** PROBLEM REQUIREMENTS **
All that should come back is the lines of the data below from the one containing "medidas presentadas de" to the one containing "las cinco o", inclusive, exactly as they stand.

==================================================

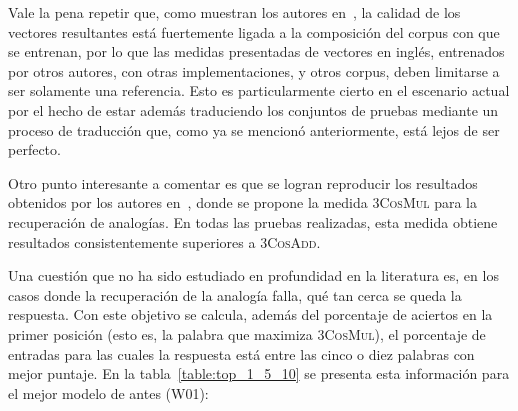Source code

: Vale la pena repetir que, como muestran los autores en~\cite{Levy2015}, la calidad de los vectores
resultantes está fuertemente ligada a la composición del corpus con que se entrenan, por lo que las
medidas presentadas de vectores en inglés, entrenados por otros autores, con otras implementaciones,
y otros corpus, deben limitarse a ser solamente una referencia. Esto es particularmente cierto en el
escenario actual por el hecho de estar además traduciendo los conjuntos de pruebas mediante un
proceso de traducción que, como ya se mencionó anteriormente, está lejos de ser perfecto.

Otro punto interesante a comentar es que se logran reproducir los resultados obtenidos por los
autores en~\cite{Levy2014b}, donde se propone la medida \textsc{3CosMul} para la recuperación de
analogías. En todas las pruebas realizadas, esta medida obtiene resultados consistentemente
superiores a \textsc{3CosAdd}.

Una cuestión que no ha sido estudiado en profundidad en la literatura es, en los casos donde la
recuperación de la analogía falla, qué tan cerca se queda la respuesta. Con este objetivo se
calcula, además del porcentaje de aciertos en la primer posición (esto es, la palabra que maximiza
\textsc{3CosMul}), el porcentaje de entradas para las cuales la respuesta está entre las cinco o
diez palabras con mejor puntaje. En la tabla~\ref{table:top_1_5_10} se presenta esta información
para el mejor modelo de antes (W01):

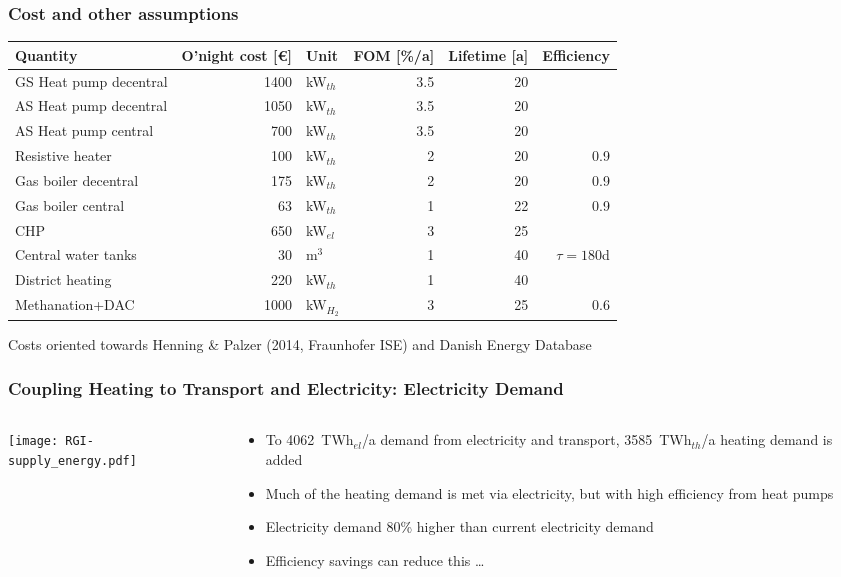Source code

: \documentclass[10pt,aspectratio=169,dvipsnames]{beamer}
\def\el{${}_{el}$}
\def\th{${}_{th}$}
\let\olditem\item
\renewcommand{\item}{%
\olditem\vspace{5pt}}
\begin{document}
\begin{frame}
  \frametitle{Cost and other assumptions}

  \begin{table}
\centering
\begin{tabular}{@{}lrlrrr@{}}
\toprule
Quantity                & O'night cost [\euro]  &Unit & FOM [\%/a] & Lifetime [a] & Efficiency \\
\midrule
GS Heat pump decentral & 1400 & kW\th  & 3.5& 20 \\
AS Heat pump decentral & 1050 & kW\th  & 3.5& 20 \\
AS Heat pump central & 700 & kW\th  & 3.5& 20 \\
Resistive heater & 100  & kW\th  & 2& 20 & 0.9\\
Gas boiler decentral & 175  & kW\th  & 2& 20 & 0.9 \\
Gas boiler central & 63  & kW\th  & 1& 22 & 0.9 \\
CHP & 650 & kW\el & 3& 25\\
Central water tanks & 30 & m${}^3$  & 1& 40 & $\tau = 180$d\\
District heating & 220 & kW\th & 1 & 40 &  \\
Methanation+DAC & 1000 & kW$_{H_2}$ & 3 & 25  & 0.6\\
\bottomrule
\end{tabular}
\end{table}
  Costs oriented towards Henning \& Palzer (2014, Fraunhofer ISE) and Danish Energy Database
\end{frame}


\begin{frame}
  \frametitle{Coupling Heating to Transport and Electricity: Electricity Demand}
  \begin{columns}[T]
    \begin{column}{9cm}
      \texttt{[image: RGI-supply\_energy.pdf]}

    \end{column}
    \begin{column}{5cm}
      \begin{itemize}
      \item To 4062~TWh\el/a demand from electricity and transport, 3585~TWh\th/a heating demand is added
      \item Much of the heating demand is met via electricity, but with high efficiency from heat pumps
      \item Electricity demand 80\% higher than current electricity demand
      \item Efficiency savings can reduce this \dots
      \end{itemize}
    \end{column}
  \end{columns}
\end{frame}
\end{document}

==================================================

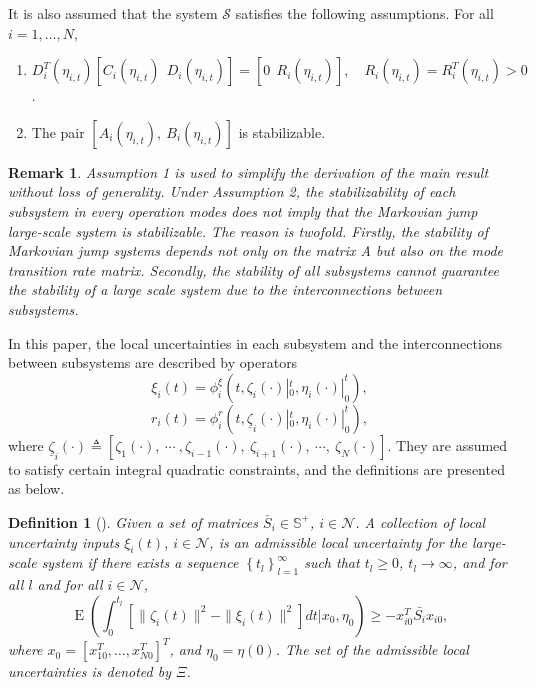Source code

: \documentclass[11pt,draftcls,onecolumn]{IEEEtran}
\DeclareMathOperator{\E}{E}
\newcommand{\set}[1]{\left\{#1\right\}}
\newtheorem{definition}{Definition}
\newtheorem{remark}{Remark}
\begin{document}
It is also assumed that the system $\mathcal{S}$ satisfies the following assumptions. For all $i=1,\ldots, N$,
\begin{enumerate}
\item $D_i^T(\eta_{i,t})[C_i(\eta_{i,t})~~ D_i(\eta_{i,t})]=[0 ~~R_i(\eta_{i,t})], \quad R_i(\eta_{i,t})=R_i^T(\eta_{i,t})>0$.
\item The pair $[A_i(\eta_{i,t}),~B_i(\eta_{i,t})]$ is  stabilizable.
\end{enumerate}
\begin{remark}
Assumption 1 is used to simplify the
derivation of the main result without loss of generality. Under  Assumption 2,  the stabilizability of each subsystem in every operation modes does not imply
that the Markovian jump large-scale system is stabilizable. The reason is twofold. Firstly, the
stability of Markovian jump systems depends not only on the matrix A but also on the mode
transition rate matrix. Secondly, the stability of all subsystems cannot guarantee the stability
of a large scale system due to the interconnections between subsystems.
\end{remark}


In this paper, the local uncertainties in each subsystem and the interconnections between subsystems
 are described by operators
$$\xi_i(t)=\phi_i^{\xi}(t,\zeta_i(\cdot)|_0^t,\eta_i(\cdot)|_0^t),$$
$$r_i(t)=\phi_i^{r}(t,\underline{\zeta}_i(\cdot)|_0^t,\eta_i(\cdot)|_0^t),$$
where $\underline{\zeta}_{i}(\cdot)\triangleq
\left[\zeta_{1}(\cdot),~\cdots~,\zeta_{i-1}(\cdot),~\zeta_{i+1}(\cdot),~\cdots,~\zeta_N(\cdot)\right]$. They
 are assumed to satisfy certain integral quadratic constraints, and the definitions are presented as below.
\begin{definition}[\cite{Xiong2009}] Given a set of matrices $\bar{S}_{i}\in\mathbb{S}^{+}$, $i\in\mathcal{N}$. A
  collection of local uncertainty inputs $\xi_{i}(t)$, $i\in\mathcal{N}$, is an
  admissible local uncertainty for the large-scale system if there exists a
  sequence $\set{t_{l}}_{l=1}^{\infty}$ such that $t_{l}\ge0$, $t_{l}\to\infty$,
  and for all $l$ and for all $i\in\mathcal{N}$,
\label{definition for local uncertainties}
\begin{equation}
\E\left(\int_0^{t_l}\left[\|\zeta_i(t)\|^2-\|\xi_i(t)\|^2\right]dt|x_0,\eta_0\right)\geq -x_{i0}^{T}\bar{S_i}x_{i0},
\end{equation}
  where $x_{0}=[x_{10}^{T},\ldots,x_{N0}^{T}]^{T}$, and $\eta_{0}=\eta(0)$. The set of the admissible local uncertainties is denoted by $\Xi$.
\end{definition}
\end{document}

==================================================

** YOUR SOLUTION **
medidas presentadas de vectores en inglés, entrenados por otros autores, con otras implementaciones,
y otros corpus, deben limitarse a ser solamente una referencia. Esto es particularmente cierto en el
escenario actual por el hecho de estar además traduciendo los conjuntos de pruebas mediante un
proceso de traducción que, como ya se mencionó anteriormente, está lejos de ser perfecto.

Otro punto interesante a comentar es que se logran reproducir los resultados obtenidos por los
autores en~\cite{Levy2014b}, donde se propone la medida \textsc{3CosMul} para la recuperación de
analogías. En todas las pruebas realizadas, esta medida obtiene resultados consistentemente
superiores a \textsc{3CosAdd}.

Una cuestión que no ha sido estudiado en profundidad en la literatura es, en los casos donde la
recuperación de la analogía falla, qué tan cerca se queda la respuesta. Con este objetivo se
calcula, además del porcentaje de aciertos en la primer posición (esto es, la palabra que maximiza
\textsc{3CosMul}), el porcentaje de entradas para las cuales la respuesta está entre las cinco o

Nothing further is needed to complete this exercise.